Sara Semedo salienta mais alguns fatores que não devem ser esquecidos nestas circunstâncias. “As crises são sempre oportunidades para fazer diferente. O amor é capaz disto e de muito mais!” A ideia não é voltar ao que era, é construir algo diferente do que foi.

Depois de uma traição, há comportamentos que são prejudiciais, segundo a psicóloga Rute Agulhas:

• Revelar apenas parte da situação. O outro, desconfiado e inseguro, vai procurar mais informação (por vezes, de forma obsessiva) e, à medida que a descobre, a desconfiança sai reforçada.

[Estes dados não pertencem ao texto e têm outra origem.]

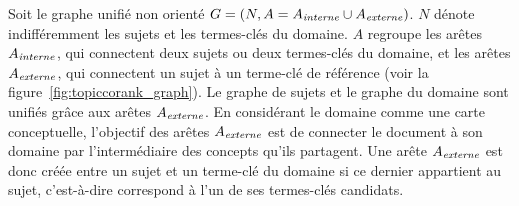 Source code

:         Soit le graphe unifié non orienté $G = (N, A =
        A_{\textnormal{\textit{interne}}} \cup
        A_{\textnormal{\textit{externe}}})$. $N$ dénote indifféremment les
        sujets et les termes-clés du domaine. $A$ regroupe les arêtes
        $A_{\textnormal{\textit{interne}}}$, qui connectent deux sujets ou deux
        termes-clés du domaine, et les arêtes
        $A_{\textnormal{\textit{externe}}}$, qui connectent un sujet à un
        terme-clé de référence (voir la figure~\ref{fig:topiccorank_graph}). Le
        graphe de sujets et le graphe du domaine sont unifiés grâce aux arêtes
        $A_{\textnormal{\textit{externe}}}$.
        En considérant le domaine comme une carte conceptuelle, l'objectif des
        arêtes $A_{\textnormal{\textit{externe}}}$ est de connecter le document
        à son domaine par l'intermédiaire des concepts qu'ils partagent. Une
        arête $A_{\textnormal{\textit{externe}}}$ est donc créée entre un sujet
        et un terme-clé du domaine si ce dernier appartient au sujet,
        c'est-à-dire correspond à l'un de ses termes-clés candidats.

• Tomar decisões importantes “a quente”, sem permitir algum tempo para pensar. Face à descoberta ou revelação de uma traição, as emoções mais negativas são ativadas, o que impede, naturalmente, um processo de tomada de decisão mais racional e refletido.

• Tentar suprimir as emoções que geram maior sofrimento. É importante sentir e tentar encontrar formas adequadas de regular essas emoções, sem evitamento.

• Pensar na separação como a única alternativa, não olhando para a situação como uma oportunidade para melhorar a qualidade e a satisfação da relação de casal.

• Centrar-se apenas na terceira pessoa.

• Focar-se numa possível vingança, como forma de retaliar (por exemplo, pensar em trair também o parceiro).

• Perdoar de forma muito prematura (quem é traído) ou exigir o perdão imediato (quem trai).